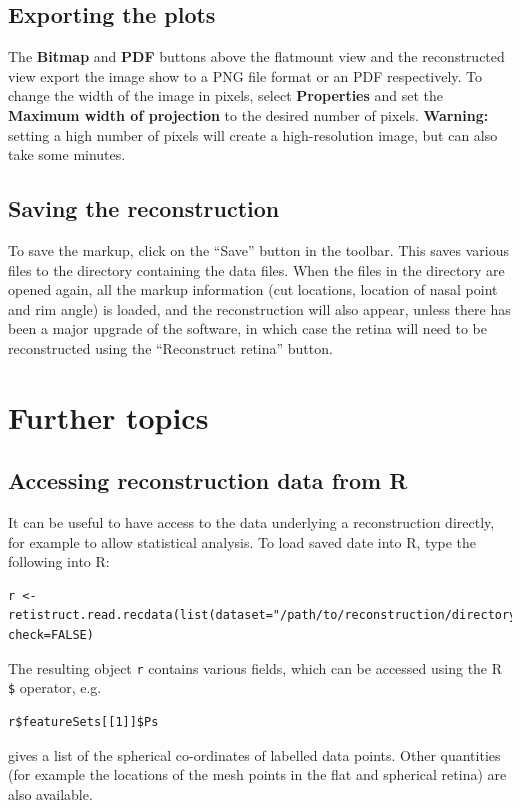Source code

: \documentclass{book}
\begin{document}
\section{Exporting the plots}
\label{retistruct-user-guide:sec:exporting-plots}

The \textbf{Bitmap} and \textbf{PDF} buttons above the flatmount view
and the reconstructed view export the image show to a PNG file format
or an PDF respectively. To change the width of the image in pixels,
select \textbf{Properties} and set the
\textbf{Maximum width of projection} to the desired number of pixels.
\textbf{Warning:} setting a high number of pixels will create a
high-resolution image, but can also take some minutes.

\section{Saving the reconstruction}
\label{manual:sec:saving-reconstr}

To save the markup, click on the ``Save'' button in the toolbar. This
saves various files to the directory containing the data files. When
the files in the directory are opened again, all the markup
information (cut locations, location of nasal point and rim angle) is
loaded, and the reconstruction will also appear, unless there has been
a major upgrade of the software, in which case the retina will need to
be reconstructed using the ``Reconstruct retina'' button.

\chapter{Further topics}
\label{retistruct-user-guide:cha:advanced-topics}

\section{Accessing reconstruction data from R}
\label{retistruct-user-guide:sec:reading-date-into}

It can be useful to have access to the data underlying a
reconstruction directly, for example to allow statistical analysis.
To load saved date into R, type the following into R:
\begin{verbatim}
r <-
retistruct.read.recdata(list(dataset="/path/to/reconstruction/directory"),
check=FALSE)
\end{verbatim}
The resulting object \texttt{r} contains various fields, which can be
accessed using the R \texttt{\$} operator, e.g.
\begin{verbatim}
r$featureSets[[1]]$Ps
\end{verbatim}
gives a list of the spherical co-ordinates of labelled data points.
Other quantities (for example the locations of the mesh points in the
flat and spherical retina) are also available.
\end{document}

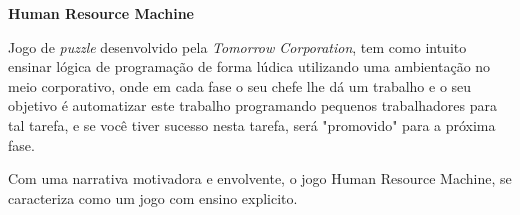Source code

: \item \textbf{Human Resource Machine}

Jogo de \emph{puzzle} desenvolvido pela \emph{Tomorrow Corporation}, tem como
intuito ensinar lógica de programação de forma lúdica utilizando uma
ambientação no meio corporativo, onde em cada fase o seu chefe lhe dá um
trabalho e o seu objetivo é automatizar este trabalho programando pequenos
trabalhadores para tal tarefa, e se você tiver sucesso nesta tarefa, será
"promovido" para a próxima fase.

Com uma narrativa motivadora e envolvente, o jogo Human Resource Machine, se
caracteriza como um jogo com ensino explicito. \cite{HumanResourceMachineSteam}


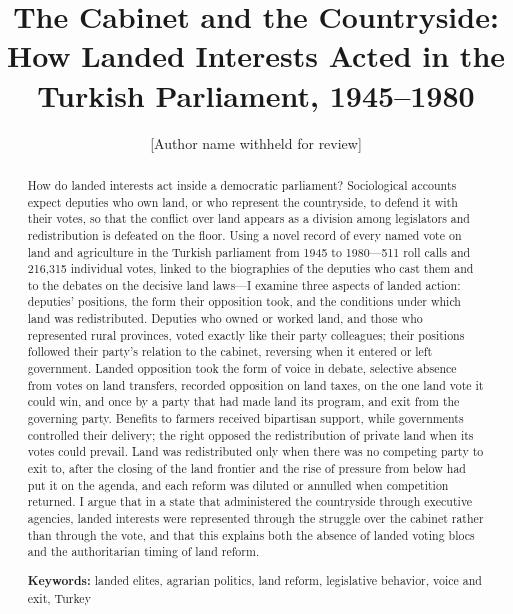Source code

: \documentclass[12pt]{article}
\title{\textbf{The Cabinet and the Countryside:\\ How Landed Interests Acted in the Turkish Parliament, 1945--1980}}
\author{[Author name withheld for review]}
\date{}
\begin{document}
\maketitle
\thispagestyle{empty}

\begin{abstract}
\noindent How do landed interests act inside a democratic parliament? Sociological accounts expect deputies who own land, or who represent the countryside, to defend it with their votes, so that the conflict over land appears as a division among legislators and redistribution is defeated on the floor. Using a novel record of every named vote on land and agriculture in the Turkish parliament from 1945 to 1980---511 roll calls and 216,315 individual votes, linked to the biographies of the deputies who cast them and to the debates on the decisive land laws---I examine three aspects of landed action: deputies' positions, the form their opposition took, and the conditions under which land was redistributed. Deputies who owned or worked land, and those who represented rural provinces, voted exactly like their party colleagues; their positions followed their party's relation to the cabinet, reversing when it entered or left government. Landed opposition took the form of voice in debate, selective absence from votes on land transfers, recorded opposition on land taxes, on the one land vote it could win, and once by a party that had made land its program, and exit from the governing party. Benefits to farmers received bipartisan support, while governments controlled their delivery; the right opposed the redistribution of private land when its votes could prevail. Land was redistributed only when there was no competing party to exit to, after the closing of the land frontier and the rise of pressure from below had put it on the agenda, and each reform was diluted or annulled when competition returned. I argue that in a state that administered the countryside through executive agencies, landed interests were represented through the struggle over the cabinet rather than through the vote, and that this explains both the absence of landed voting blocs and the authoritarian timing of land reform.

\medskip
\noindent\textbf{Keywords:} landed elites, agrarian politics, land reform, legislative behavior, voice and exit, Turkey
\end{abstract}

\newpage
\doublespacing
\setcounter{page}{1}
\end{document}
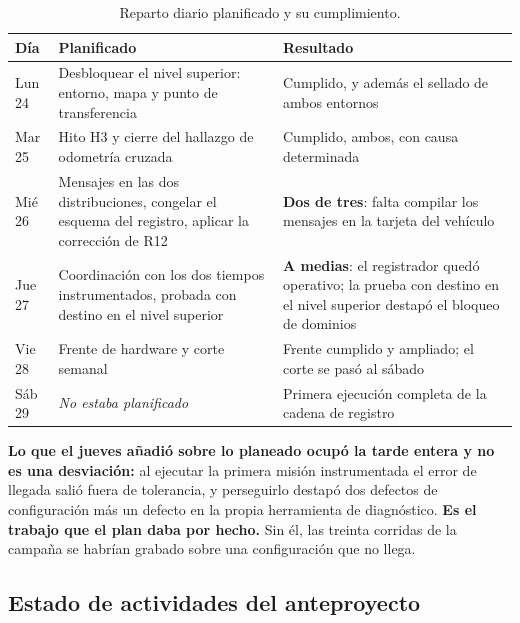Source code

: \documentclass[12pt,letterpaper]{article}
\begin{document}
\begin{table}[H]
    \centering
    \small
    \caption{Reparto diario planificado y su cumplimiento.}
    \label{tab:dias}
    \begin{tabular}{@{}lp{5.6cm}p{5.0cm}@{}}
        \toprule
        \textbf{Día} & \textbf{Planificado} & \textbf{Resultado} \\ \midrule
        Lun 24 & Desbloquear el nivel superior: entorno, mapa y punto de transferencia & Cumplido, y además el sellado de ambos entornos \\ \addlinespace
        Mar 25 & Hito H3 y cierre del hallazgo de odometría cruzada & Cumplido, ambos, con causa determinada \\ \addlinespace
        Mié 26 & Mensajes en las dos distribuciones, congelar el esquema del registro, aplicar la corrección de R12 & \textbf{Dos de tres}: falta compilar los mensajes en la tarjeta del vehículo \\ \addlinespace
        Jue 27 & Coordinación con los dos tiempos instrumentados, probada con destino en el nivel superior & \textbf{A medias}: el registrador quedó operativo; la prueba con destino en el nivel superior destapó el bloqueo de dominios \\ \addlinespace
        Vie 28 & Frente de hardware y corte semanal & Frente cumplido y ampliado; el corte se pasó al sábado \\ \addlinespace
        Sáb 29 & \emph{No estaba planificado} & Primera ejecución completa de la cadena de registro \\ \bottomrule
    \end{tabular}
\end{table}

\textbf{Lo que el jueves añadió sobre lo planeado ocupó la tarde entera y no es una desviación:} al ejecutar la primera misión instrumentada el error de llegada salió fuera de tolerancia, y perseguirlo destapó dos defectos de configuración más un defecto en la propia herramienta de diagnóstico. \textbf{Es el trabajo que el plan daba por hecho.} Sin él, las treinta corridas de la campaña se habrían grabado sobre una configuración que no llega.

\subsection{Estado de actividades del anteproyecto}
\end{document}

------

PROBLEM DESCRIPTION — Please copy the preceding records exactly and omit the images.

TASK RESPONSE —
Source code

: \documentclass{book}
\begin{document}
\section{Exporting the plots}
\label{retistruct-user-guide:sec:exporting-plots}

The \textbf{Bitmap} and \textbf{PDF} buttons above the flatmount view
and the reconstructed view export the image show to a PNG file format
or an PDF respectively. To change the width of the image in pixels,
select \textbf{Properties} and set the
\textbf{Maximum width of projection} to the desired number of pixels.
\textbf{Warning:} setting a high number of pixels will create a
high-resolution image, but can also take some minutes.

\section{Saving the reconstruction}
\label{manual:sec:saving-reconstr}

To save the markup, click on the ``Save'' button in the toolbar. This
saves various files to the directory containing the data files. When
the files in the directory are opened again, all the markup
information (cut locations, location of nasal point and rim angle) is
loaded, and the reconstruction will also appear, unless there has been
a major upgrade of the software, in which case the retina will need to
be reconstructed using the ``Reconstruct retina'' button.

\chapter{Further topics}
\label{retistruct-user-guide:cha:advanced-topics}

\section{Accessing reconstruction data from R}
\label{retistruct-user-guide:sec:reading-date-into}

It can be useful to have access to the data underlying a
reconstruction directly, for example to allow statistical analysis.
To load saved date into R, type the following into R:
\begin{verbatim}
r <-
retistruct.read.recdata(list(dataset="/path/to/reconstruction/directory"),
check=FALSE)
\end{verbatim}
The resulting object \texttt{r} contains various fields, which can be
accessed using the R \texttt{\$} operator, e.g.
\begin{verbatim}
r$featureSets[[1]]$Ps
\end{verbatim}
gives a list of the spherical co-ordinates of labelled data points.
Other quantities (for example the locations of the mesh points in the
flat and spherical retina) are also available.
\end{document}

Source code

: \item \textbf{Human Resource Machine}

Jogo de \emph{puzzle} desenvolvido pela \emph{Tomorrow Corporation}, tem como
intuito ensinar lógica de programação de forma lúdica utilizando uma
ambientação no meio corporativo, onde em cada fase o seu chefe lhe dá um
trabalho e o seu objetivo é automatizar este trabalho programando pequenos
trabalhadores para tal tarefa, e se você tiver sucesso nesta tarefa, será
"promovido" para a próxima fase.

Com uma narrativa motivadora e envolvente, o jogo Human Resource Machine, se
caracteriza como um jogo com ensino explicito. \cite{HumanResourceMachineSteam}


Source code

: \documentclass[12pt]{article}
\title{\textbf{The Cabinet and the Countryside:\\ How Landed Interests Acted in the Turkish Parliament, 1945--1980}}
\author{[Author name withheld for review]}
\date{}
\begin{document}
\maketitle
\thispagestyle{empty}

\begin{abstract}
\noindent How do landed interests act inside a democratic parliament? Sociological accounts expect deputies who own land, or who represent the countryside, to defend it with their votes, so that the conflict over land appears as a division among legislators and redistribution is defeated on the floor. Using a novel record of every named vote on land and agriculture in the Turkish parliament from 1945 to 1980---511 roll calls and 216,315 individual votes, linked to the biographies of the deputies who cast them and to the debates on the decisive land laws---I examine three aspects of landed action: deputies' positions, the form their opposition took, and the conditions under which land was redistributed. Deputies who owned or worked land, and those who represented rural provinces, voted exactly like their party colleagues; their positions followed their party's relation to the cabinet, reversing when it entered or left government. Landed opposition took the form of voice in debate, selective absence from votes on land transfers, recorded opposition on land taxes, on the one land vote it could win, and once by a party that had made land its program, and exit from the governing party. Benefits to farmers received bipartisan support, while governments controlled their delivery; the right opposed the redistribution of private land when its votes could prevail. Land was redistributed only when there was no competing party to exit to, after the closing of the land frontier and the rise of pressure from below had put it on the agenda, and each reform was diluted or annulled when competition returned. I argue that in a state that administered the countryside through executive agencies, landed interests were represented through the struggle over the cabinet rather than through the vote, and that this explains both the absence of landed voting blocs and the authoritarian timing of land reform.

\medskip
\noindent\textbf{Keywords:} landed elites, agrarian politics, land reform, legislative behavior, voice and exit, Turkey
\end{abstract}

\newpage
\doublespacing
\setcounter{page}{1}
\end{document}
Source code

: \documentclass[12pt,letterpaper]{article}
\begin{document}
\begin{table}[H]
    \centering
    \small
    \caption{Reparto diario planificado y su cumplimiento.}
    \label{tab:dias}
    \begin{tabular}{@{}lp{5.6cm}p{5.0cm}@{}}
        \toprule
        \textbf{Día} & \textbf{Planificado} & \textbf{Resultado} \\ \midrule
        Lun 24 & Desbloquear el nivel superior: entorno, mapa y punto de transferencia & Cumplido, y además el sellado de ambos entornos \\ \addlinespace
        Mar 25 & Hito H3 y cierre del hallazgo de odometría cruzada & Cumplido, ambos, con causa determinada \\ \addlinespace
        Mié 26 & Mensajes en las dos distribuciones, congelar el esquema del registro, aplicar la corrección de R12 & \textbf{Dos de tres}: falta compilar los mensajes en la tarjeta del vehículo \\ \addlinespace
        Jue 27 & Coordinación con los dos tiempos instrumentados, probada con destino en el nivel superior & \textbf{A medias}: el registrador quedó operativo; la prueba con destino en el nivel superior destapó el bloqueo de dominios \\ \addlinespace
        Vie 28 & Frente de hardware y corte semanal & Frente cumplido y ampliado; el corte se pasó al sábado \\ \addlinespace
        Sáb 29 & \emph{No estaba planificado} & Primera ejecución completa de la cadena de registro \\ \bottomrule
    \end{tabular}
\end{table}

\textbf{Lo que el jueves añadió sobre lo planeado ocupó la tarde entera y no es una desviación:} al ejecutar la primera misión instrumentada el error de llegada salió fuera de tolerancia, y perseguirlo destapó dos defectos de configuración más un defecto en la propia herramienta de diagnóstico. \textbf{Es el trabajo que el plan daba por hecho.} Sin él, las treinta corridas de la campaña se habrían grabado sobre una configuración que no llega.

\subsection{Estado de actividades del anteproyecto}
\end{document}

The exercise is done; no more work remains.